### ASSIGNED TASK
Could you copy out all the lines in the material below where the word "this" occurs?
TASK INPUT START
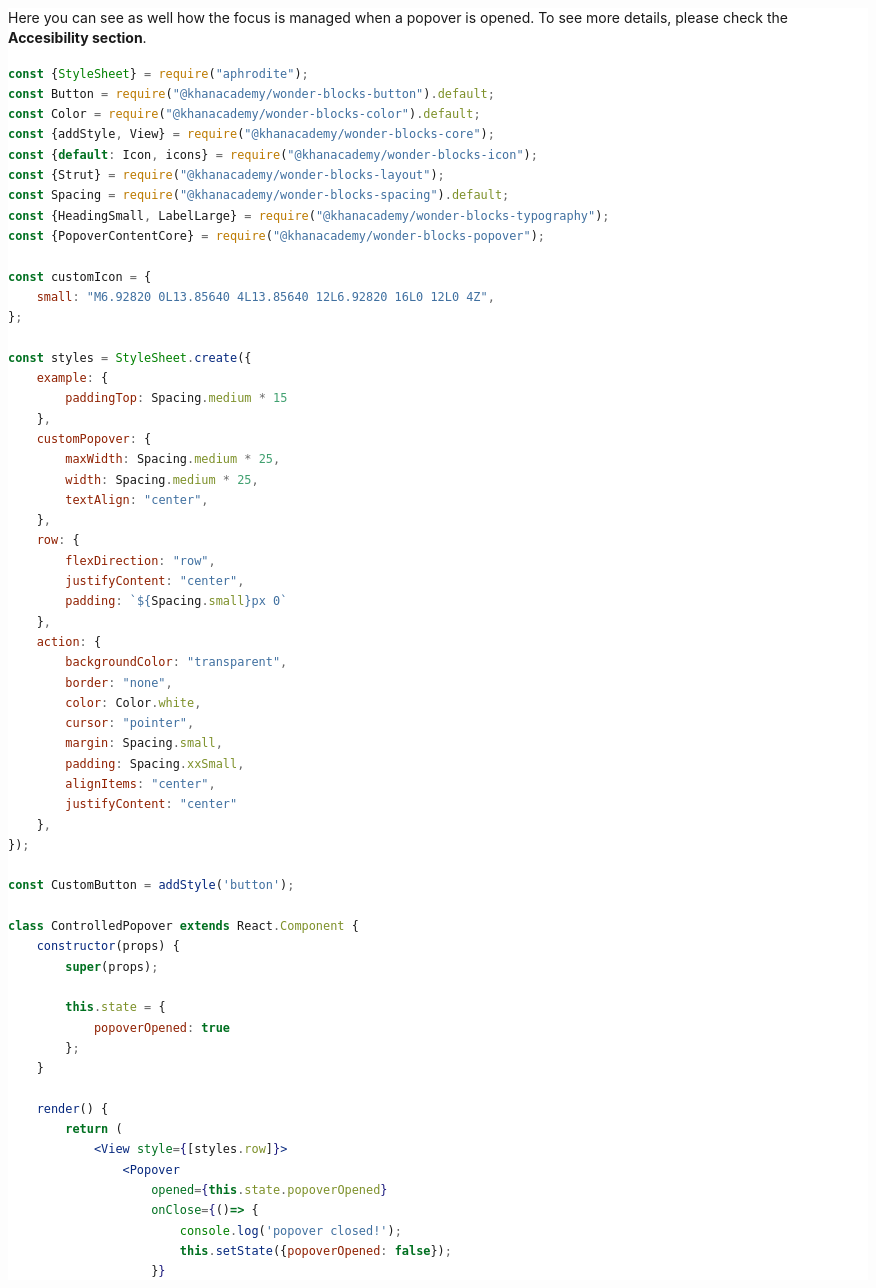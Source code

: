 Here you can see as well how the focus is managed when a popover is opened. To see more
details, please check the **Accesibility section**.

```jsx
const {StyleSheet} = require("aphrodite");
const Button = require("@khanacademy/wonder-blocks-button").default;
const Color = require("@khanacademy/wonder-blocks-color").default;
const {addStyle, View} = require("@khanacademy/wonder-blocks-core");
const {default: Icon, icons} = require("@khanacademy/wonder-blocks-icon");
const {Strut} = require("@khanacademy/wonder-blocks-layout");
const Spacing = require("@khanacademy/wonder-blocks-spacing").default;
const {HeadingSmall, LabelLarge} = require("@khanacademy/wonder-blocks-typography");
const {PopoverContentCore} = require("@khanacademy/wonder-blocks-popover");

const customIcon = {
    small: "M6.92820 0L13.85640 4L13.85640 12L6.92820 16L0 12L0 4Z",
};

const styles = StyleSheet.create({
    example: {
        paddingTop: Spacing.medium * 15
    },
    customPopover: {
        maxWidth: Spacing.medium * 25,
        width: Spacing.medium * 25,
        textAlign: "center",
    },
    row: {
        flexDirection: "row",
        justifyContent: "center",
        padding: `${Spacing.small}px 0`
    },
    action: {
        backgroundColor: "transparent",
        border: "none",
        color: Color.white,
        cursor: "pointer",
        margin: Spacing.small,
        padding: Spacing.xxSmall,
        alignItems: "center",
        justifyContent: "center"
    },
});

const CustomButton = addStyle('button');

class ControlledPopover extends React.Component {
    constructor(props) {
        super(props);

        this.state = {
            popoverOpened: true
        };
    }

    render() {
        return (
            <View style={[styles.row]}>
                <Popover
                    opened={this.state.popoverOpened}
                    onClose={()=> {
                        console.log('popover closed!');
                        this.setState({popoverOpened: false});
                    }}
```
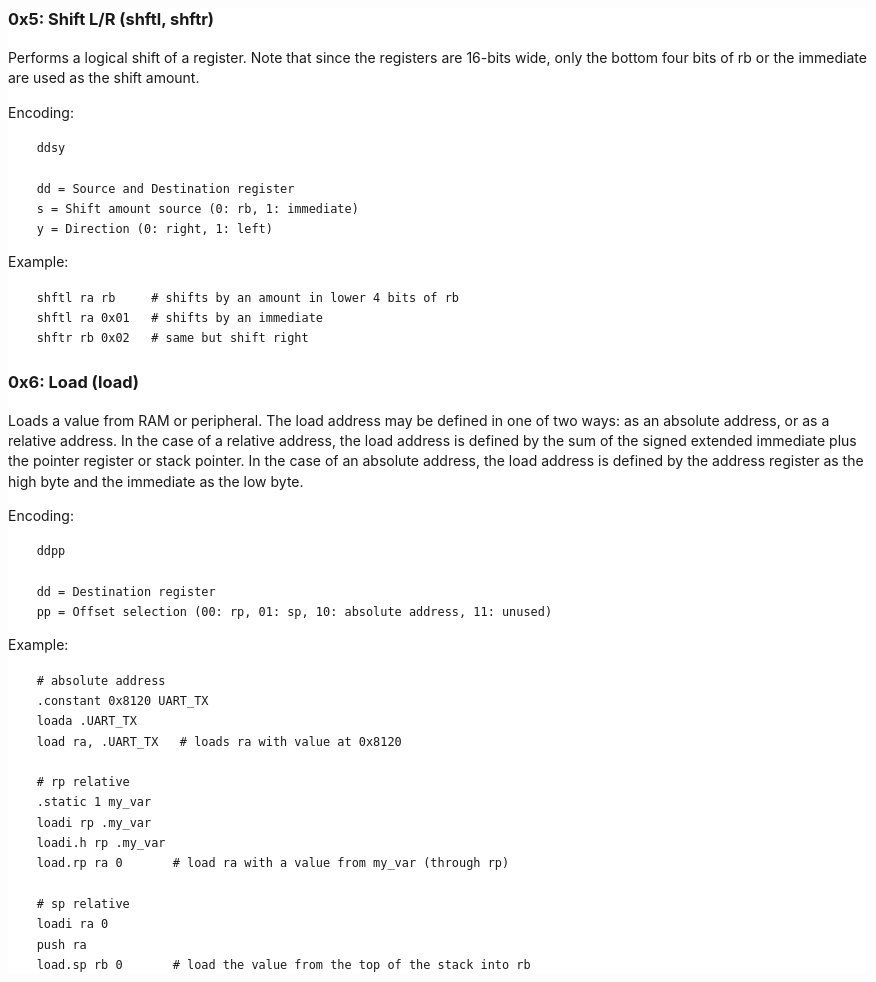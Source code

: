 ### 0x5: Shift L/R (shftl, shftr)

Performs a logical shift of a register. Note that since the registers are 16-bits wide, only the bottom four bits of rb or the immediate are used as the shift amount.

Encoding:

```
	ddsy

	dd = Source and Destination register
	s = Shift amount source (0: rb, 1: immediate)
	y = Direction (0: right, 1: left)
```

Example:

```
	shftl ra rb     # shifts by an amount in lower 4 bits of rb
	shftl ra 0x01   # shifts by an immediate
	shftr rb 0x02   # same but shift right
```

### 0x6: Load (load)

Loads a value from RAM or peripheral. The load address may be defined in one of two ways: as an absolute address, or as a relative address. In the case of a relative address, the load address is defined by the sum of the signed extended immediate plus the pointer register or stack pointer. In the case of an absolute address, the load address is defined by the address register as the high byte and the immediate as the low byte.

Encoding:

```
	ddpp

	dd = Destination register
	pp = Offset selection (00: rp, 01: sp, 10: absolute address, 11: unused)
```

Example:

```
	# absolute address
	.constant 0x8120 UART_TX
	loada .UART_TX
	load ra, .UART_TX   # loads ra with value at 0x8120

	# rp relative
	.static 1 my_var
	loadi rp .my_var
	loadi.h rp .my_var
	load.rp ra 0       # load ra with a value from my_var (through rp)

	# sp relative
	loadi ra 0
	push ra
	load.sp rb 0       # load the value from the top of the stack into rb
```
TASK INPUT END
### EXERCISE OUTPUT
        this.state = {
                    opened={this.state.popoverOpened}
                        this.setState({popoverOpened: false});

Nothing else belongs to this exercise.